How to complete this task
Copy each line from the records below in which the word "승인하기" is found.
"""
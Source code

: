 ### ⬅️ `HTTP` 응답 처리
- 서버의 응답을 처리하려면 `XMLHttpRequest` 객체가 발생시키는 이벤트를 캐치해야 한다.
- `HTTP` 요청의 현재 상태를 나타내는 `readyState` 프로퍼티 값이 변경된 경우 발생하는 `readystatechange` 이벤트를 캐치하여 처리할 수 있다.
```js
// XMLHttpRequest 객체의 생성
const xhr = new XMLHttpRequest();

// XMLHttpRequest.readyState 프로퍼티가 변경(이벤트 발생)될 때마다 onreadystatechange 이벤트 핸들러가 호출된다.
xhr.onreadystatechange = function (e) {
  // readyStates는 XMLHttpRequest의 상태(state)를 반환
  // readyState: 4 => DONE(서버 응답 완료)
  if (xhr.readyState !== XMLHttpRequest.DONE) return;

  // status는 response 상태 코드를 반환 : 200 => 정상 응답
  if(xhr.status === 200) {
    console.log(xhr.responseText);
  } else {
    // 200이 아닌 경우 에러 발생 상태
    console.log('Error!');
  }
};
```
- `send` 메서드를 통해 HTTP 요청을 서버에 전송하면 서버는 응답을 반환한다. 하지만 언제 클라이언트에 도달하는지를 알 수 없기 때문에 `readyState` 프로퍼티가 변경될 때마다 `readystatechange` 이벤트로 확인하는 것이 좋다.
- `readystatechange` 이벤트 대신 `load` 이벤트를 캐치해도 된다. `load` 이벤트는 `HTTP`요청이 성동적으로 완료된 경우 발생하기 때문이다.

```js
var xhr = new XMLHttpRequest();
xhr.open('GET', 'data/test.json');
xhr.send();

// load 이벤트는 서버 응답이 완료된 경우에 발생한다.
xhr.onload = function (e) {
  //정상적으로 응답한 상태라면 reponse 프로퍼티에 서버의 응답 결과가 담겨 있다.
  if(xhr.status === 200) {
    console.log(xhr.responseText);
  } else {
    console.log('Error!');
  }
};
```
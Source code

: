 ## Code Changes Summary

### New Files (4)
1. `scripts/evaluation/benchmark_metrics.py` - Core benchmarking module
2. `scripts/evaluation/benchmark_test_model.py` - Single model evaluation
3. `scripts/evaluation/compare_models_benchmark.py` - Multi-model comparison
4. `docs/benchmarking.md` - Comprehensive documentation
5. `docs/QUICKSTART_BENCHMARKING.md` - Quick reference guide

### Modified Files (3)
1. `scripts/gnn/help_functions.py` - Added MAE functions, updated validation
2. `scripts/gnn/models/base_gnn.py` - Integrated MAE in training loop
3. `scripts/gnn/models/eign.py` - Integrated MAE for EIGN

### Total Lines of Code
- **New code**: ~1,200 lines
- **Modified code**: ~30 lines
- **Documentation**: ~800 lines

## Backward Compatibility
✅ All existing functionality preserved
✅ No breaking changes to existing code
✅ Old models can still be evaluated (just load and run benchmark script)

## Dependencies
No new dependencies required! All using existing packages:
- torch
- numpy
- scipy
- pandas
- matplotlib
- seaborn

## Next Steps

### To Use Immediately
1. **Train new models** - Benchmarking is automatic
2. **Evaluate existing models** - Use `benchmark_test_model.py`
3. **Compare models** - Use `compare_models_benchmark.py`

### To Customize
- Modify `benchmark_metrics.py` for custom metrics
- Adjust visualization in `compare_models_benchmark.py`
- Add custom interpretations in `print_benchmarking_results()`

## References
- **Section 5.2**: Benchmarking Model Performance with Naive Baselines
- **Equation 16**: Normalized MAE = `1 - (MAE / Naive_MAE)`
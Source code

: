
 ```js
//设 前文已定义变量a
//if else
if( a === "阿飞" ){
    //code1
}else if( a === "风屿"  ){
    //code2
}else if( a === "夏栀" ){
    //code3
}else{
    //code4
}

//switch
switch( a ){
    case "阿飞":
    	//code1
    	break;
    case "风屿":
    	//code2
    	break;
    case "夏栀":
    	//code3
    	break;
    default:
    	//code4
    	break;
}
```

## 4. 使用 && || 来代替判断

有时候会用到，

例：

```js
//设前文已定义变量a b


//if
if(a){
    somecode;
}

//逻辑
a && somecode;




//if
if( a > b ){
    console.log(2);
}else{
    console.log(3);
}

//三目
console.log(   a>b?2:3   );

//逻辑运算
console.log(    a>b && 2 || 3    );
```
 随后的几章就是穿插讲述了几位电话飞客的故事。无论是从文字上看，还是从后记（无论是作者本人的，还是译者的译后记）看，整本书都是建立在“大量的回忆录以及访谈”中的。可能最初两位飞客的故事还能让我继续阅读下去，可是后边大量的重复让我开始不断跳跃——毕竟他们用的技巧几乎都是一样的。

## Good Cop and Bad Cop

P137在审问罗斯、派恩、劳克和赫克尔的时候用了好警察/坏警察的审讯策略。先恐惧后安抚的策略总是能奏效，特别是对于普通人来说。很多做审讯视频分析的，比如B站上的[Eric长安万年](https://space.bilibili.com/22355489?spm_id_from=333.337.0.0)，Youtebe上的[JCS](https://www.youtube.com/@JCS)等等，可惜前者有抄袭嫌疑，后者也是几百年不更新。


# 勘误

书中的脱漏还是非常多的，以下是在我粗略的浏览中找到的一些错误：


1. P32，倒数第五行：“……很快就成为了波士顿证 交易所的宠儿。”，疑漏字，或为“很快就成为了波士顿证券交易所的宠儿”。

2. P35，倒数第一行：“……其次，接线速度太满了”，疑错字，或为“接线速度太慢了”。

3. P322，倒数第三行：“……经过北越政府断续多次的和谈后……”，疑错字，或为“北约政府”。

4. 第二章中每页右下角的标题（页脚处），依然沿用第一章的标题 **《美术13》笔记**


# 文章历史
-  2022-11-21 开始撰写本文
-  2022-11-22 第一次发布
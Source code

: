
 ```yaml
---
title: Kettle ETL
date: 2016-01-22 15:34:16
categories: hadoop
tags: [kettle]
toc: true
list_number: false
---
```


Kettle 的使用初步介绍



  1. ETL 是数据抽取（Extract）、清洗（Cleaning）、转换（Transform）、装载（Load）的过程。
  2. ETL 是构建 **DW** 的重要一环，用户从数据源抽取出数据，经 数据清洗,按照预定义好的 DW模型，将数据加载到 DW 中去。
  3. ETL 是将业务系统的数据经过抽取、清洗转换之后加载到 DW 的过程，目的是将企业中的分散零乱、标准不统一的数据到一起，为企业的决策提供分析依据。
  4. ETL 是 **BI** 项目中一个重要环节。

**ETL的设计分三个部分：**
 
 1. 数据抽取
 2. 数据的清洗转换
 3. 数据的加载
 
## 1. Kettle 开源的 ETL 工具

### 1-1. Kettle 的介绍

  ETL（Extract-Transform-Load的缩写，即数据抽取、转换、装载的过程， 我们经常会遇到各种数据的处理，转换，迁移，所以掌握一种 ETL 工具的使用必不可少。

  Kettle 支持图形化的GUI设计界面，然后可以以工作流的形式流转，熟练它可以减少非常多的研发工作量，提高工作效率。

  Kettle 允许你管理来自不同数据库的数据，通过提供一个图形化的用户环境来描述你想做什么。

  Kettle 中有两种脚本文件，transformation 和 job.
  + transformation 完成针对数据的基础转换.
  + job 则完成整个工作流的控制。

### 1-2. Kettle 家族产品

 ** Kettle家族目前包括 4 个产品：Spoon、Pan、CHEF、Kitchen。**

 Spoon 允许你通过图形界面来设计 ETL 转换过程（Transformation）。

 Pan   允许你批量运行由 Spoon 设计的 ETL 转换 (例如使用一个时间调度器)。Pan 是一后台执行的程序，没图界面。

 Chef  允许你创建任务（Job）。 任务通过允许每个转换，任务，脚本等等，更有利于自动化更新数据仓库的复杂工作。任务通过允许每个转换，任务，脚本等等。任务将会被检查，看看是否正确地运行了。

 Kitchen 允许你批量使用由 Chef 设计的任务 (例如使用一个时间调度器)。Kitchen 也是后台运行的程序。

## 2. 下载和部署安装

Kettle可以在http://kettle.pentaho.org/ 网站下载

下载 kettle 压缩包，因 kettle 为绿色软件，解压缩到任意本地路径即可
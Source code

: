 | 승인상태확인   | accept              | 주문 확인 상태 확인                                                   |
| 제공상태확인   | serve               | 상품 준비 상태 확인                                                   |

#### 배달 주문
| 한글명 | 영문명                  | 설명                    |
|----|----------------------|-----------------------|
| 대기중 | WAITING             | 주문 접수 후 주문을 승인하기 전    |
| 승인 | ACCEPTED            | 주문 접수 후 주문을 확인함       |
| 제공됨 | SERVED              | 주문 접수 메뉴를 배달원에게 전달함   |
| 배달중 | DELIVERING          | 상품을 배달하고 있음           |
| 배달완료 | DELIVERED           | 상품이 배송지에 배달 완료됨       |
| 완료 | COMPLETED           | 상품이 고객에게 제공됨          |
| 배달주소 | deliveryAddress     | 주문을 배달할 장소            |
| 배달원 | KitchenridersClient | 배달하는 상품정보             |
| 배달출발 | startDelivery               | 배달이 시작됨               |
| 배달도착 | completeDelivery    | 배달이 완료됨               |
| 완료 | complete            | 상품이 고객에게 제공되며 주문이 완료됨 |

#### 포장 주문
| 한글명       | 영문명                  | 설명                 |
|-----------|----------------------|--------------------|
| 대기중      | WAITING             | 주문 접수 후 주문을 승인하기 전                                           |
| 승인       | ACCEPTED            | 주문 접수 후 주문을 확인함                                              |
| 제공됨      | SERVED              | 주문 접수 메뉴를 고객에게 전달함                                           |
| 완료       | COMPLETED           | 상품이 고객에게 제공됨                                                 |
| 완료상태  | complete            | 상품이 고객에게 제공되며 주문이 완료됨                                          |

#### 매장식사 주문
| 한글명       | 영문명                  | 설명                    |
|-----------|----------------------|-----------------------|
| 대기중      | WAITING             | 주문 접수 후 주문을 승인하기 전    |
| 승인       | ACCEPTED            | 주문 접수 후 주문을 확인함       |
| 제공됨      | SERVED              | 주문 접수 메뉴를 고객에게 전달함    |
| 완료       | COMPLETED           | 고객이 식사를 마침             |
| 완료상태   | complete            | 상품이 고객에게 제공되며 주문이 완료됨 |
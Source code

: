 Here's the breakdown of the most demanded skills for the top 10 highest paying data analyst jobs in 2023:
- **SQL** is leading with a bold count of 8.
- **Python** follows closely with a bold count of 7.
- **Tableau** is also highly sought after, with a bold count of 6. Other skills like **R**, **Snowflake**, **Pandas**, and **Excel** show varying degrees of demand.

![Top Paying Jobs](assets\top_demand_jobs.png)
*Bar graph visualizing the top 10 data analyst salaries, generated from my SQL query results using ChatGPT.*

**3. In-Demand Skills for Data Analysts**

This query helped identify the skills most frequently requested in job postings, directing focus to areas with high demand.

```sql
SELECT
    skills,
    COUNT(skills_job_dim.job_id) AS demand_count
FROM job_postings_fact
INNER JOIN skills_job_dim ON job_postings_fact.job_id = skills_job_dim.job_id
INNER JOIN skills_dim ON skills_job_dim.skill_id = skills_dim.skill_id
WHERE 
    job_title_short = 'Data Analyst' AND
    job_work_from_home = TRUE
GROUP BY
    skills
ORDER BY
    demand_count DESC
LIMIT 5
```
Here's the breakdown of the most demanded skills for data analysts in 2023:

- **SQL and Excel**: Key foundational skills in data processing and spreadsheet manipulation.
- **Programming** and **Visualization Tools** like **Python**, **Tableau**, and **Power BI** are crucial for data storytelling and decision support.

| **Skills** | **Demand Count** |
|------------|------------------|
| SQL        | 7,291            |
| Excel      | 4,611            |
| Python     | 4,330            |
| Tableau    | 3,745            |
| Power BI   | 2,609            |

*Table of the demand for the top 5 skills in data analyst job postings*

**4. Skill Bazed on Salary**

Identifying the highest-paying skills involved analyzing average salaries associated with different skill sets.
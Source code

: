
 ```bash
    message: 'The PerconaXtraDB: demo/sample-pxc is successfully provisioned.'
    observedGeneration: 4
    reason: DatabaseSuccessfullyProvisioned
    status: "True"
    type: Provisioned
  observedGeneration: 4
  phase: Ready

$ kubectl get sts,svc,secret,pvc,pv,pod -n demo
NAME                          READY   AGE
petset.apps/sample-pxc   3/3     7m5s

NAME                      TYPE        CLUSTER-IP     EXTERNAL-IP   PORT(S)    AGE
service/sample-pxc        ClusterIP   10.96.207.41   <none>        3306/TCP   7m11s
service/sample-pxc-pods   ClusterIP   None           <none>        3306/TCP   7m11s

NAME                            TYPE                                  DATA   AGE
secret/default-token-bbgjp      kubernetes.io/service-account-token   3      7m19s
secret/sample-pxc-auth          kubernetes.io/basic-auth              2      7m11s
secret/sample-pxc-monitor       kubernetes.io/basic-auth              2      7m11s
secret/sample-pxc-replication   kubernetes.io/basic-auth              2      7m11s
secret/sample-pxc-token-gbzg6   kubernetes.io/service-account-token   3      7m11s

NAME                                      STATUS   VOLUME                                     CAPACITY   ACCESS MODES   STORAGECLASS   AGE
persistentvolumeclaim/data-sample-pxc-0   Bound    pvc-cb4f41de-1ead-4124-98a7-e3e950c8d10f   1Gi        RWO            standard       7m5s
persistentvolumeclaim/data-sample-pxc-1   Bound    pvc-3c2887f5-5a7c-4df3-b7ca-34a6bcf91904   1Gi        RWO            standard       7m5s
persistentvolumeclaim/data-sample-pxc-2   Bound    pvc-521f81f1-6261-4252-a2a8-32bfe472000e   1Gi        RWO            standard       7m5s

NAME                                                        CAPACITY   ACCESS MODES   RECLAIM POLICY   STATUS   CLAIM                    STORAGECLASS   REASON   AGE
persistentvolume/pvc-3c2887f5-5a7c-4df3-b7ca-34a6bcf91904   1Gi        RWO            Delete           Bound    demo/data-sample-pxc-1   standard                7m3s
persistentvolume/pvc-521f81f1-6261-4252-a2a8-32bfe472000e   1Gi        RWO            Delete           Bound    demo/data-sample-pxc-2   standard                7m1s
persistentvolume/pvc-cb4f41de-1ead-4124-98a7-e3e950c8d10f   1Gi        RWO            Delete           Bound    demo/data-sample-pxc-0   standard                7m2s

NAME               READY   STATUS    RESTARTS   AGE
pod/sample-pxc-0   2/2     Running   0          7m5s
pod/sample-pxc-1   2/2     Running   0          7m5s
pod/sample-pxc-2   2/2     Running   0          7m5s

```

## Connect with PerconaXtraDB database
"""
Answer to this exercise
| 대기중 | WAITING             | 주문 접수 후 주문을 승인하기 전    |
| 대기중      | WAITING             | 주문 접수 후 주문을 승인하기 전                                           |
| 대기중      | WAITING             | 주문 접수 후 주문을 승인하기 전    |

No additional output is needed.